AUTO SENZA ASSICURAZIONE: OLTRE 500 SANZIONI ALL'ANNO

La risposta dell'assessore Monticelli al consigliere comunale Fausto Cigni (Ds).

Oltre 500 automobilisti ogni anno vengono fermati dalla Polizia Municipale perché viaggiano senza assicurazione, una violazione che prevede il sequestro amministrativo dell’auto e una sanzione di 742 euro. Il proprietario può recuperare il veicolo solo dopo avere pagato la sanzione, le spese di deposito e l’assicurazione per almeno 6 mesi, altrimenti subisce la confisca definitiva. Lo ha spiegato in Consiglio comunale l’assessore alla Polizia Municipale Gualtiero Monticelli, rispondendo a un’interpellanza presentata dal consigliere Ds – L’Ulivo Fausto Cigni.
“Si ripetono, sulla stampa, le notizie di auto che circolano senza assicurazione e in alcuni casi sono coinvolte in incidenti”, ha detto Cigni: “un fenomeno che ha pesanti ricadute economiche e sta diventando un problema sociale, solo parzialmente risolto dall’istituzione del Fondo nazionale per le vittime della strada. Cosa intende fare la Giunta per contrastarlo?”.

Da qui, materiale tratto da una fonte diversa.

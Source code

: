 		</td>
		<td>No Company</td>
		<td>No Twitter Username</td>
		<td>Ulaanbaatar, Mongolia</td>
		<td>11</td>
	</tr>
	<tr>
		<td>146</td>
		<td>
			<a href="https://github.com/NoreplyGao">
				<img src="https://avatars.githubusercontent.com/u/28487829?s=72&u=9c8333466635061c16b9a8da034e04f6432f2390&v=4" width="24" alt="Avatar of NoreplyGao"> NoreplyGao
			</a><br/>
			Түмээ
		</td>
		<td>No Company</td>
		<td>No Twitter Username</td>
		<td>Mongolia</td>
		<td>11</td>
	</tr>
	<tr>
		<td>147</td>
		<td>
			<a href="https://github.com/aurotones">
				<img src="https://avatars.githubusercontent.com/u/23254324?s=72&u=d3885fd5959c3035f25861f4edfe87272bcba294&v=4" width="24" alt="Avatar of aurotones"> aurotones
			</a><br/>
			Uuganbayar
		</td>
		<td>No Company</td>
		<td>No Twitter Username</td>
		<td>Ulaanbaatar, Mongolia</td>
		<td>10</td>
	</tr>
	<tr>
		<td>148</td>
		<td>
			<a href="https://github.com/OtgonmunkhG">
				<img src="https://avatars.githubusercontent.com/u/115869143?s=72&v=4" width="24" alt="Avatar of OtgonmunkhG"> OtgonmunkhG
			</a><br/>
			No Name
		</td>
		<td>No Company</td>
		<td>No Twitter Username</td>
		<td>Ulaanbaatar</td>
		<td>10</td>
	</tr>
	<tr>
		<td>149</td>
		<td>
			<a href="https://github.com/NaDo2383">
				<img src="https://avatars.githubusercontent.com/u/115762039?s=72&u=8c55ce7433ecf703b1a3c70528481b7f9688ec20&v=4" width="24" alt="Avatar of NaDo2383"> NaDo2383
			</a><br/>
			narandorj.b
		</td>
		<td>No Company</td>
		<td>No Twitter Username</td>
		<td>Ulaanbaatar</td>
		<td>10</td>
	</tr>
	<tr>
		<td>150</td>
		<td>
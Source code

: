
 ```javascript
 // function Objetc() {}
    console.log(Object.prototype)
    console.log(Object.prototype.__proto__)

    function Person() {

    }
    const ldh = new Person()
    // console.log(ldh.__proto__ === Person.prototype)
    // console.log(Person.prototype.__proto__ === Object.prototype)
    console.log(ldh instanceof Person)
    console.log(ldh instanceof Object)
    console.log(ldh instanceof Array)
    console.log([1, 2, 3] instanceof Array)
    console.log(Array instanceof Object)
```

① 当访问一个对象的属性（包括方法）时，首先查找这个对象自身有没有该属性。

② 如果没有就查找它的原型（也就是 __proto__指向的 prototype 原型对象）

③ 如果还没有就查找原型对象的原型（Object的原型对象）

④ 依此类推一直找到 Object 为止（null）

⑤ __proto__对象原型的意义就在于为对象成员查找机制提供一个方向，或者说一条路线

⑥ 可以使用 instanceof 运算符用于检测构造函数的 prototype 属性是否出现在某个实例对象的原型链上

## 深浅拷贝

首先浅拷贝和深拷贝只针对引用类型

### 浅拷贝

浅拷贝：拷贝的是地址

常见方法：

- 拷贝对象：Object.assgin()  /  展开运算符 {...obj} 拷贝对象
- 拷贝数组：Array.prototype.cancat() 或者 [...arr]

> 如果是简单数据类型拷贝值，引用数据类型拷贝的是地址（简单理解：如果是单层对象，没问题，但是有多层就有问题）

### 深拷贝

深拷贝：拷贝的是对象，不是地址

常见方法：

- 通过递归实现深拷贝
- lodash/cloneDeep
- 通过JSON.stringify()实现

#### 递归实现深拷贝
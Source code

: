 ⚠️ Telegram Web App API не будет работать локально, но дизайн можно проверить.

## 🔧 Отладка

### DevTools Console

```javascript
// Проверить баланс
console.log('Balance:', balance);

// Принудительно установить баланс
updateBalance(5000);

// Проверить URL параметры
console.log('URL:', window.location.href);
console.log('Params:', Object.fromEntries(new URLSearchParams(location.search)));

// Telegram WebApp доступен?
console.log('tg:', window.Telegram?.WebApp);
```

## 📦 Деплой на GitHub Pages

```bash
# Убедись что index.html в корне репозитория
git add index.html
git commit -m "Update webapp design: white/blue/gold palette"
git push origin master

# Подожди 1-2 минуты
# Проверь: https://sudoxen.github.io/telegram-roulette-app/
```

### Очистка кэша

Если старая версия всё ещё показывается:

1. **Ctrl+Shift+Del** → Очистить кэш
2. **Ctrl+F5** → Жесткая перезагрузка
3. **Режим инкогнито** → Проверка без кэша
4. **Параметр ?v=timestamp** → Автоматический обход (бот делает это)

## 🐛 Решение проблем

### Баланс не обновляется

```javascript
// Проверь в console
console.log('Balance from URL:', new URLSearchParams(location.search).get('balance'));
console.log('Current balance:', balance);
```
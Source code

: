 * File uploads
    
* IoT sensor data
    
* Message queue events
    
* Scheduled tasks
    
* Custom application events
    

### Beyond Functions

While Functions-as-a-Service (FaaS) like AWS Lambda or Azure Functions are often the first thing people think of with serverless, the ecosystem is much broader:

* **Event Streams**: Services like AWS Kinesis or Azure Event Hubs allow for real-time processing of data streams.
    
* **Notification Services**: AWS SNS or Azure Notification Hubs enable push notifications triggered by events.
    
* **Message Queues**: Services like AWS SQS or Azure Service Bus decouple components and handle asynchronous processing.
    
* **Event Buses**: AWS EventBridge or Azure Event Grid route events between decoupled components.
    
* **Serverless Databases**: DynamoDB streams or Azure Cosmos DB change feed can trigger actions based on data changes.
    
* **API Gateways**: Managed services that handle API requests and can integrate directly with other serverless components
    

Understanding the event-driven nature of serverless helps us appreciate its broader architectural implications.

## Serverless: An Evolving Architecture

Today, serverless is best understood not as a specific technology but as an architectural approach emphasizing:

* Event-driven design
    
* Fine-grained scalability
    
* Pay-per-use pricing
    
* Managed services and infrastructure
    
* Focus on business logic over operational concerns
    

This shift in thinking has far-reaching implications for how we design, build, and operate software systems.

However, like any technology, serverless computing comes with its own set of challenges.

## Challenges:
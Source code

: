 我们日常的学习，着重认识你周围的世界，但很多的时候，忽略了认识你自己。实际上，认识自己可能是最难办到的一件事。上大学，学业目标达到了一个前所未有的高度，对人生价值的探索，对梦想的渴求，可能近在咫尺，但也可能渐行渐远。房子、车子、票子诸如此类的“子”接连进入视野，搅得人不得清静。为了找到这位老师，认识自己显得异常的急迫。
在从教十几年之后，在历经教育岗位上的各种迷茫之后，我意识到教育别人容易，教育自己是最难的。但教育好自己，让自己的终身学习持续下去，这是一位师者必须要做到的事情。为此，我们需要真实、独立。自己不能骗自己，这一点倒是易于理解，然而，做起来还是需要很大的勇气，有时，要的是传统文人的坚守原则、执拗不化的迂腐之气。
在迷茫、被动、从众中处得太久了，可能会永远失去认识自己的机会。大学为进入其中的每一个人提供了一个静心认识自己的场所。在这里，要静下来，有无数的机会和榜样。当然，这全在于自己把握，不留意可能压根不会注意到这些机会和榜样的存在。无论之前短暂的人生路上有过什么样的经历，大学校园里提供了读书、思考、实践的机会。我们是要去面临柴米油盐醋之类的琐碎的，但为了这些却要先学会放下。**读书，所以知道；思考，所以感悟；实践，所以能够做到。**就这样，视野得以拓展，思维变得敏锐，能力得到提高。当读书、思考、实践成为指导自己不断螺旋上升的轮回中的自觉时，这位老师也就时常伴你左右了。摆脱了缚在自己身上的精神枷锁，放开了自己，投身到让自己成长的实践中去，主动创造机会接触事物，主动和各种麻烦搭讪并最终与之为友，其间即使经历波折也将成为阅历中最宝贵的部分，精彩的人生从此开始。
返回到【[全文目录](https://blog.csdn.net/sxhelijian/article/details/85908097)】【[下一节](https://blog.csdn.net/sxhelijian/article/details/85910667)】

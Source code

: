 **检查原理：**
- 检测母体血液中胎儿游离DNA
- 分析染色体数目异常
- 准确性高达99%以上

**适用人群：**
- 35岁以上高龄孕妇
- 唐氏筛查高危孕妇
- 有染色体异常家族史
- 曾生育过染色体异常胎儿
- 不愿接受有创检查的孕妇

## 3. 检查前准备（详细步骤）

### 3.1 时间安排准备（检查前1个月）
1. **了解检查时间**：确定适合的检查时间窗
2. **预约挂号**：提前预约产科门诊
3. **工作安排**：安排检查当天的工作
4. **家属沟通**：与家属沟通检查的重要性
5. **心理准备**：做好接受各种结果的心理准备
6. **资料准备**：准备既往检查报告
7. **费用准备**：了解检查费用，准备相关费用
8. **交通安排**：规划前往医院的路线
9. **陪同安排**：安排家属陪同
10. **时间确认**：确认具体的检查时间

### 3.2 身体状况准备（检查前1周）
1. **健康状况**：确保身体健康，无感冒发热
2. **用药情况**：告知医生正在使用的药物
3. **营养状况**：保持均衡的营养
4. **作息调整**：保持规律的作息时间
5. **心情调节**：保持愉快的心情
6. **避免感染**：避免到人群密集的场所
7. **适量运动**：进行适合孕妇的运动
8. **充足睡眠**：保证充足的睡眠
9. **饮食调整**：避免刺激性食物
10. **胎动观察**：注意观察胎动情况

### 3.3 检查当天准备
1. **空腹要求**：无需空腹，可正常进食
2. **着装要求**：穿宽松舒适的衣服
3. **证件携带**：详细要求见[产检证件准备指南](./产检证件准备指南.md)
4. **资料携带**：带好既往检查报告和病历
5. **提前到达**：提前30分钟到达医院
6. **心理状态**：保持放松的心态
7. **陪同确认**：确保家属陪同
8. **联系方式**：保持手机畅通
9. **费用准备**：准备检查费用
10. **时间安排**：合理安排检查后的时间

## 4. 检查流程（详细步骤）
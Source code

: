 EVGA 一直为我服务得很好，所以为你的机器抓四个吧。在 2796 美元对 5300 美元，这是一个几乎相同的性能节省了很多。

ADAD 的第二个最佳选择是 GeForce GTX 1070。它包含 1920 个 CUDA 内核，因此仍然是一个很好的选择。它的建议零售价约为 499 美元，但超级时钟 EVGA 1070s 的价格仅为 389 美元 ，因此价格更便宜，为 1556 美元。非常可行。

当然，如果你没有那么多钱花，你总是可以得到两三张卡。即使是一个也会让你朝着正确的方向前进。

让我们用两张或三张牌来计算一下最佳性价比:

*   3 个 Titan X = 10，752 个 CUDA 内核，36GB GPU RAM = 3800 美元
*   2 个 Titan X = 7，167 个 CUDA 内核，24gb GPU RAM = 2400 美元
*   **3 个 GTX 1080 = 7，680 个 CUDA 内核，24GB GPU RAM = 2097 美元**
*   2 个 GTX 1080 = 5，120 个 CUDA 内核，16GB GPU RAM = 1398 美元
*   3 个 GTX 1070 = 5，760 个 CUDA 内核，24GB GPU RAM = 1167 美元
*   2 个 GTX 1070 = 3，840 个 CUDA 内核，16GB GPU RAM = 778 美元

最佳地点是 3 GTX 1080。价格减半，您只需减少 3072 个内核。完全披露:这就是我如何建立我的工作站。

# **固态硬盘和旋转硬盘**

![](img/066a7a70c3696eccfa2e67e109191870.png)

“Le persone coinvolte in incidenti con veicoli non assicurati sono poco tutelate, specialmente in caso di danni fisici, e il Fondo vittime della strada, pur positivo, non è adeguato al bisogno”, ha risposto Monticelli: “per effettuare ulteriori verifiche, il Comune ha acquistato dal Pubblico registro automobilistico, per 27 mila euro, i dati dell’Anagrafe autoveicoli registrati nel territorio comunale. I dati sono stati incrociati con quelli dell’Ania – associazione nazionale imprese assicuratrici, che registra tutte le auto assicurate. La Polizia Municipale, insieme al Servizio statistica, li sta elaborando, ma la sensazione è che il numero di veicoli irregolari sia a quattro cifre. Con l’incremento di organico della Polizia Municipale dopo il nuovo concorso”, ha continuato l’assessore, “si potranno incrementare i controlli. Una riflessione poi si può fare sui problemi derivanti dalla burocrazia: il Comune è stato costretto a pagare per accedere ai dati di due pubblici registri, il Pra e la Motorizzazione. Inoltre, i costi della rimozione e del deposito dei veicoli sequestrati ricadono sugli enti locali, mentre le procedure di confisca e alienazione spettano alle prefetture e al demanio e sono estremamente lunghe. Servirebbero procedure più snelle, strumenti informatici, e l’obbligo per le assicurazioni di fornire tutti i dati in tempo reale a un pubblico registro, consultabile dalle forze dell’ordine. Infine, credo si debba agire per ridurre i costi delle assicurazioni, attraverso una maggiore concorrenza nel settore, perché dai controlli risulterà probabilmente che una parte dei veicoli non assicurati sono in possesso di persone in condizioni economiche disagiate”. Nel dibattito, Dante Mazzi di Forza Italia ha evidenziato che “quello delle auto non assicurate non sembra un fatto sporadico ma organizzato, contro il quale non si può agire solo a livello locale. La contraffazione dei tagliandi coinvolge vere e proprie organizzazioni criminali”. Fausto Cigni ha replicato: “fintanto che circoleranno veicoli senza assicurazione, ci sarà un problema reale di sicurezza sulle strade”.